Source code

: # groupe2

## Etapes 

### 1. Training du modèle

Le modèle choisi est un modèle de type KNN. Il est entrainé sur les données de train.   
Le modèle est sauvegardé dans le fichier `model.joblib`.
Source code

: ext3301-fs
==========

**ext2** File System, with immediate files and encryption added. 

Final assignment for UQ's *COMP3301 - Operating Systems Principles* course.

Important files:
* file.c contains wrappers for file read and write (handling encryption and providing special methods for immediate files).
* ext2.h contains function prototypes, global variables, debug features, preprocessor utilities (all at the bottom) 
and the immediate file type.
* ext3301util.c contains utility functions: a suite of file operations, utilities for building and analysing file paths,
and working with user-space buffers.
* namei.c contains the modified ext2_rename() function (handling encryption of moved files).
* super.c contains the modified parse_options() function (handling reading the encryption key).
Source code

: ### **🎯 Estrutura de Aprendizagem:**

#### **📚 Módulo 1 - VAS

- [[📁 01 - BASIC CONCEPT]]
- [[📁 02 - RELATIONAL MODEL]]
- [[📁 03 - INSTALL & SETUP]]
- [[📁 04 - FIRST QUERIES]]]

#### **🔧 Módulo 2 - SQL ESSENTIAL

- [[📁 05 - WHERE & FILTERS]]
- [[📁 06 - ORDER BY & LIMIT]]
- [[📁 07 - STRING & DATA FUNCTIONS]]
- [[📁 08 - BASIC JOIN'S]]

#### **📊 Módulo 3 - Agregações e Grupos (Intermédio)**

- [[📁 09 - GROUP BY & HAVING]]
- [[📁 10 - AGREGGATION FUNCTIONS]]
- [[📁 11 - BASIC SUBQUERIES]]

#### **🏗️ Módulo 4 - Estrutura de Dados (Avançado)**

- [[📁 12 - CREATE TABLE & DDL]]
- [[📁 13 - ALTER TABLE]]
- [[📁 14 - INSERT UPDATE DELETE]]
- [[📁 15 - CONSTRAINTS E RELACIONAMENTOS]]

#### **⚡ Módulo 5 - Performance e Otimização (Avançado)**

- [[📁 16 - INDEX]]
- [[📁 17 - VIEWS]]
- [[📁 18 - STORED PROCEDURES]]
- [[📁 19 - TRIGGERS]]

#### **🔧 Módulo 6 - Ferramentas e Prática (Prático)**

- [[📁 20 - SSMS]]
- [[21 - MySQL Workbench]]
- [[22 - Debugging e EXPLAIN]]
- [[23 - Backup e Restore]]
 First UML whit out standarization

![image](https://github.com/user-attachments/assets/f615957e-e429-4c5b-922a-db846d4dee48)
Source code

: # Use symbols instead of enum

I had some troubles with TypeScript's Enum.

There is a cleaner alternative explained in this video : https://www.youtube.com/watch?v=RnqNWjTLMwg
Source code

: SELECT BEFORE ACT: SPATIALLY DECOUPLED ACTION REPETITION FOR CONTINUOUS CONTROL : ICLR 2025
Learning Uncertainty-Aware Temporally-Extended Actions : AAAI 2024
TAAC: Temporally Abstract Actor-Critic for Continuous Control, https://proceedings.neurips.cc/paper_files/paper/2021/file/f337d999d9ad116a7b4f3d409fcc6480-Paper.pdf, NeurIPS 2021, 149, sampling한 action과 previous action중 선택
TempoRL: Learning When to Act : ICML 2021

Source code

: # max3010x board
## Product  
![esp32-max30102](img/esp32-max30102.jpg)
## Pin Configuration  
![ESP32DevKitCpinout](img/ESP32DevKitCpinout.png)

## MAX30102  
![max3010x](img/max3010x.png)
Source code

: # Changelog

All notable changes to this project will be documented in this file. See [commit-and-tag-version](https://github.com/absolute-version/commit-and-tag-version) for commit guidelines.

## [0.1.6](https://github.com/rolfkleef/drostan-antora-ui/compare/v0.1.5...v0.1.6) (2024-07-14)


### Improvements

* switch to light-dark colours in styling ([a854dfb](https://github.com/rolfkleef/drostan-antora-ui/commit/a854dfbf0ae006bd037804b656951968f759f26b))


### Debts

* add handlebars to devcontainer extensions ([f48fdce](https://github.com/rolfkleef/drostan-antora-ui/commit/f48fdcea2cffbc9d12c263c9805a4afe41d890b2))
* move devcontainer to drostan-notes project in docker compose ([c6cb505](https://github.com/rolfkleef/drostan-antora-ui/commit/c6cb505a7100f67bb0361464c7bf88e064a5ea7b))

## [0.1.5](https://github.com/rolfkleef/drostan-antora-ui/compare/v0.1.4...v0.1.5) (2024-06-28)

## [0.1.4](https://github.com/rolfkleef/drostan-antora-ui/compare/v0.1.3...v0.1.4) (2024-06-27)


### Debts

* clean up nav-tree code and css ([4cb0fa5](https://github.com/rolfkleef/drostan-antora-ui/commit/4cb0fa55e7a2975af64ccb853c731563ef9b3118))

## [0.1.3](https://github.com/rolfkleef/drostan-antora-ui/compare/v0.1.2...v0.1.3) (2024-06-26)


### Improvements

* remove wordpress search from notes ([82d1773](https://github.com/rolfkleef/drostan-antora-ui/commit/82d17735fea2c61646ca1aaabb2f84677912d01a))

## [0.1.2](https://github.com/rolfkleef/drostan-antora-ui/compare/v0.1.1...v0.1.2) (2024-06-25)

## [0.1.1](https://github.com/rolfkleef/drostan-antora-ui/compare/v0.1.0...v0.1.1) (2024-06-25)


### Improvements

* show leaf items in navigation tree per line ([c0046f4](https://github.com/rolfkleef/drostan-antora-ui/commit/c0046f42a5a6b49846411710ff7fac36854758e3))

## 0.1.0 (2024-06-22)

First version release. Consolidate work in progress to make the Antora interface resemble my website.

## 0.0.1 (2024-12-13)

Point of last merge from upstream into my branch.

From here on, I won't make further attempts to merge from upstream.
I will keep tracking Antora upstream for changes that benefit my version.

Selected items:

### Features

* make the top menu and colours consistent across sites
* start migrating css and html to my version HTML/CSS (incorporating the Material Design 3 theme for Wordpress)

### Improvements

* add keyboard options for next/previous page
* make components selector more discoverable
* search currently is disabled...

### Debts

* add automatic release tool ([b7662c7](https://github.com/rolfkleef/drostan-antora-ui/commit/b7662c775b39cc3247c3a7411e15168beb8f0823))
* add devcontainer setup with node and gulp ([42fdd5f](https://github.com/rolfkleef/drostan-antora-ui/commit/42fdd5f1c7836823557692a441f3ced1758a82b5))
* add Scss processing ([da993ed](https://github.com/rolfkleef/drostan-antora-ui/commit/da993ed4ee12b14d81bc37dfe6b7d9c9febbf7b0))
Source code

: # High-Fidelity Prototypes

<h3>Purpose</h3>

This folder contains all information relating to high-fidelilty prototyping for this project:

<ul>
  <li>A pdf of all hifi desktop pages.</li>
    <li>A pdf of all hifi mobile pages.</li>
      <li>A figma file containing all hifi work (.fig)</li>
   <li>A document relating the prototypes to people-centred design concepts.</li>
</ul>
+++
• [Work to complete] Exactly as written, copy out all the entries above.

• [Solution below]
Source code

: # groupe2

## Etapes 

### 1. Training du modèle

Le modèle choisi est un modèle de type KNN. Il est entrainé sur les données de train.   
Le modèle est sauvegardé dans le fichier `model.joblib`.
Source code

: ext3301-fs
==========

**ext2** File System, with immediate files and encryption added. 

Final assignment for UQ's *COMP3301 - Operating Systems Principles* course.

Important files:
* file.c contains wrappers for file read and write (handling encryption and providing special methods for immediate files).
* ext2.h contains function prototypes, global variables, debug features, preprocessor utilities (all at the bottom) 
and the immediate file type.
* ext3301util.c contains utility functions: a suite of file operations, utilities for building and analysing file paths,
and working with user-space buffers.
* namei.c contains the modified ext2_rename() function (handling encryption of moved files).
* super.c contains the modified parse_options() function (handling reading the encryption key).
Source code

: ### **🎯 Estrutura de Aprendizagem:**

#### **📚 Módulo 1 - VAS

- [[📁 01 - BASIC CONCEPT]]
- [[📁 02 - RELATIONAL MODEL]]
- [[📁 03 - INSTALL & SETUP]]
- [[📁 04 - FIRST QUERIES]]]

#### **🔧 Módulo 2 - SQL ESSENTIAL

- [[📁 05 - WHERE & FILTERS]]
- [[📁 06 - ORDER BY & LIMIT]]
- [[📁 07 - STRING & DATA FUNCTIONS]]
- [[📁 08 - BASIC JOIN'S]]

#### **📊 Módulo 3 - Agregações e Grupos (Intermédio)**

- [[📁 09 - GROUP BY & HAVING]]
- [[📁 10 - AGREGGATION FUNCTIONS]]
- [[📁 11 - BASIC SUBQUERIES]]

#### **🏗️ Módulo 4 - Estrutura de Dados (Avançado)**

- [[📁 12 - CREATE TABLE & DDL]]
- [[📁 13 - ALTER TABLE]]
- [[📁 14 - INSERT UPDATE DELETE]]
- [[📁 15 - CONSTRAINTS E RELACIONAMENTOS]]

#### **⚡ Módulo 5 - Performance e Otimização (Avançado)**

- [[📁 16 - INDEX]]
- [[📁 17 - VIEWS]]
- [[📁 18 - STORED PROCEDURES]]
- [[📁 19 - TRIGGERS]]

#### **🔧 Módulo 6 - Ferramentas e Prática (Prático)**

- [[📁 20 - SSMS]]
- [[21 - MySQL Workbench]]
- [[22 - Debugging e EXPLAIN]]
- [[23 - Backup e Restore]]
 First UML whit out standarization

![image](https://github.com/user-attachments/assets/f615957e-e429-4c5b-922a-db846d4dee48)
Source code

: # Use symbols instead of enum

I had some troubles with TypeScript's Enum.

There is a cleaner alternative explained in this video : https://www.youtube.com/watch?v=RnqNWjTLMwg
Source code

: SELECT BEFORE ACT: SPATIALLY DECOUPLED ACTION REPETITION FOR CONTINUOUS CONTROL : ICLR 2025
Learning Uncertainty-Aware Temporally-Extended Actions : AAAI 2024
TAAC: Temporally Abstract Actor-Critic for Continuous Control, https://proceedings.neurips.cc/paper_files/paper/2021/file/f337d999d9ad116a7b4f3d409fcc6480-Paper.pdf, NeurIPS 2021, 149, sampling한 action과 previous action중 선택
TempoRL: Learning When to Act : ICML 2021

Source code

: # max3010x board
## Product  
![esp32-max30102](img/esp32-max30102.jpg)
## Pin Configuration  
![ESP32DevKitCpinout](img/ESP32DevKitCpinout.png)

## MAX30102  
![max3010x](img/max3010x.png)
Source code

: # Changelog

All notable changes to this project will be documented in this file. See [commit-and-tag-version](https://github.com/absolute-version/commit-and-tag-version) for commit guidelines.

## [0.1.6](https://github.com/rolfkleef/drostan-antora-ui/compare/v0.1.5...v0.1.6) (2024-07-14)


### Improvements

* switch to light-dark colours in styling ([a854dfb](https://github.com/rolfkleef/drostan-antora-ui/commit/a854dfbf0ae006bd037804b656951968f759f26b))


### Debts

* add handlebars to devcontainer extensions ([f48fdce](https://github.com/rolfkleef/drostan-antora-ui/commit/f48fdcea2cffbc9d12c263c9805a4afe41d890b2))
* move devcontainer to drostan-notes project in docker compose ([c6cb505](https://github.com/rolfkleef/drostan-antora-ui/commit/c6cb505a7100f67bb0361464c7bf88e064a5ea7b))

## [0.1.5](https://github.com/rolfkleef/drostan-antora-ui/compare/v0.1.4...v0.1.5) (2024-06-28)

## [0.1.4](https://github.com/rolfkleef/drostan-antora-ui/compare/v0.1.3...v0.1.4) (2024-06-27)


### Debts

* clean up nav-tree code and css ([4cb0fa5](https://github.com/rolfkleef/drostan-antora-ui/commit/4cb0fa55e7a2975af64ccb853c731563ef9b3118))

## [0.1.3](https://github.com/rolfkleef/drostan-antora-ui/compare/v0.1.2...v0.1.3) (2024-06-26)


### Improvements

* remove wordpress search from notes ([82d1773](https://github.com/rolfkleef/drostan-antora-ui/commit/82d17735fea2c61646ca1aaabb2f84677912d01a))

## [0.1.2](https://github.com/rolfkleef/drostan-antora-ui/compare/v0.1.1...v0.1.2) (2024-06-25)

## [0.1.1](https://github.com/rolfkleef/drostan-antora-ui/compare/v0.1.0...v0.1.1) (2024-06-25)


### Improvements

* show leaf items in navigation tree per line ([c0046f4](https://github.com/rolfkleef/drostan-antora-ui/commit/c0046f42a5a6b49846411710ff7fac36854758e3))

## 0.1.0 (2024-06-22)

First version release. Consolidate work in progress to make the Antora interface resemble my website.

## 0.0.1 (2024-12-13)

Point of last merge from upstream into my branch.

From here on, I won't make further attempts to merge from upstream.
I will keep tracking Antora upstream for changes that benefit my version.

Selected items:

### Features

* make the top menu and colours consistent across sites
* start migrating css and html to my version HTML/CSS (incorporating the Material Design 3 theme for Wordpress)

### Improvements

* add keyboard options for next/previous page
* make components selector more discoverable
* search currently is disabled...

### Debts

* add automatic release tool ([b7662c7](https://github.com/rolfkleef/drostan-antora-ui/commit/b7662c775b39cc3247c3a7411e15168beb8f0823))
* add devcontainer setup with node and gulp ([42fdd5f](https://github.com/rolfkleef/drostan-antora-ui/commit/42fdd5f1c7836823557692a441f3ced1758a82b5))
* add Scss processing ([da993ed](https://github.com/rolfkleef/drostan-antora-ui/commit/da993ed4ee12b14d81bc37dfe6b7d9c9febbf7b0))
Source code

: # High-Fidelity Prototypes

<h3>Purpose</h3>

This folder contains all information relating to high-fidelilty prototyping for this project:

<ul>
  <li>A pdf of all hifi desktop pages.</li>
    <li>A pdf of all hifi mobile pages.</li>
      <li>A figma file containing all hifi work (.fig)</li>
   <li>A document relating the prototypes to people-centred design concepts.</li>
</ul>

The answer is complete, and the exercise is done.